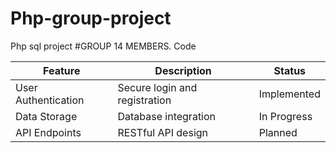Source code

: # Php-group-project
Php sql project
#GROUP 14 MEMBERS.
Code

| Feature | Description | Status |
|---|---|---|
| User Authentication | Secure login and registration | Implemented |
| Data Storage | Database integration | In Progress |
| API Endpoints | RESTful API design | Planned |
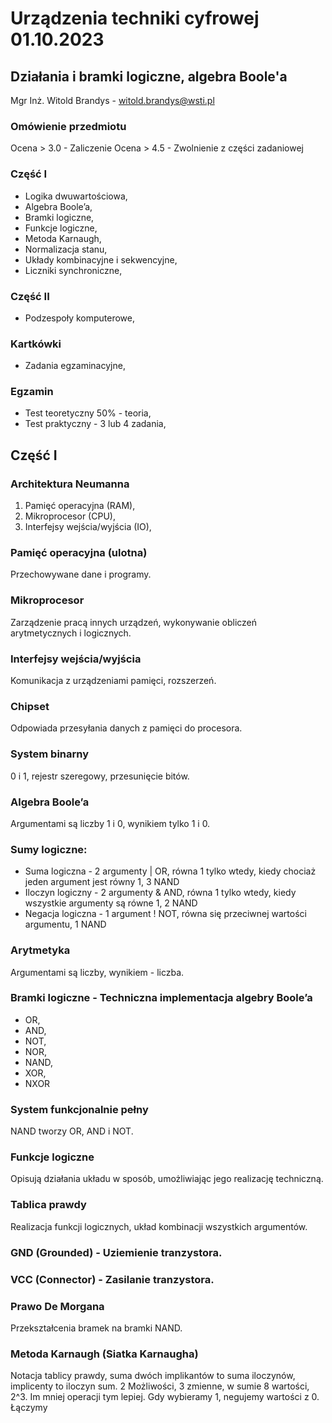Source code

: # Urządzenia techniki cyfrowej 01.10.2023

## Działania i bramki logiczne, algebra Boole'a

Mgr Inż. Witold Brandys - [witold.brandys@wsti.pl](mailto:witold.brandys@wsti.pl)

### Omówienie przedmiotu

Ocena > 3.0 - Zaliczenie
Ocena > 4.5 - Zwolnienie z części zadaniowej

### Część I
- Logika dwuwartościowa,
- Algebra Boole’a,
- Bramki logiczne,
- Funkcje logiczne,
- Metoda Karnaugh,
- Normalizacja stanu,
- Układy kombinacyjne i sekwencyjne,
- Liczniki synchroniczne,

### Część II
- Podzespoły komputerowe,

### Kartkówki
- Zadania egzaminacyjne,

### Egzamin
- Test teoretyczny 50% - teoria,
- Test praktyczny - 3 lub 4 zadania,

## Część I

### Architektura Neumanna
1. Pamięć operacyjna (RAM),
2. Mikroprocesor (CPU),
3. Interfejsy wejścia/wyjścia (IO),

### Pamięć operacyjna (ulotna)
Przechowywane dane i programy.

### Mikroprocesor
Zarządzenie pracą innych urządzeń, wykonywanie obliczeń arytmetycznych i logicznych.

### Interfejsy wejścia/wyjścia
Komunikacja z urządzeniami pamięci, rozszerzeń.

### Chipset
Odpowiada przesyłania danych z pamięci do procesora.

### System binarny
0 i 1, rejestr szeregowy, przesunięcie bitów.

### Algebra Boole’a
Argumentami są liczby 1 i 0, wynikiem tylko 1 i 0.

### Sumy logiczne:
- Suma logiczna - 2 argumenty | OR, równa 1 tylko wtedy, kiedy chociaż jeden argument jest równy 1, 3 NAND
- Iloczyn logiczny - 2 argumenty & AND, równa 1 tylko wtedy, kiedy wszystkie argumenty są równe 1, 2 NAND
- Negacja logiczna - 1 argument ! NOT, równa się przeciwnej wartości argumentu, 1 NAND

### Arytmetyka
Argumentami są liczby, wynikiem - liczba.

### Bramki logiczne - Techniczna implementacja algebry Boole’a
- OR,
- AND,
- NOT,
- NOR,
- NAND,
- XOR,
- NXOR

### System funkcjonalnie pełny
NAND tworzy OR, AND i NOT.

### Funkcje logiczne
Opisują działania układu w sposób, umożliwiając jego realizację techniczną.

### Tablica prawdy
Realizacja funkcji logicznych, układ kombinacji wszystkich argumentów.

### GND (Grounded) - Uziemienie tranzystora.
### VCC (Connector) - Zasilanie tranzystora.

### Prawo De Morgana
Przekształcenia bramek na bramki NAND.

### Metoda Karnaugh (Siatka Karnaugha)
Notacja tablicy prawdy, suma dwóch implikantów to suma iloczynów, implicenty to iloczyn sum. 2 Możliwości, 3 zmienne, w sumie 8 wartości, 2^3. Im mniej operacji tym lepiej. Gdy wybieramy 1, negujemy wartości z 0. Łączymy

+ + + + +

(ACTIVITY) Show each line of the data that contains the string "Mikroprocesor".

(FINAL ANSWER)
2. Mikroprocesor (CPU),
### Mikroprocesor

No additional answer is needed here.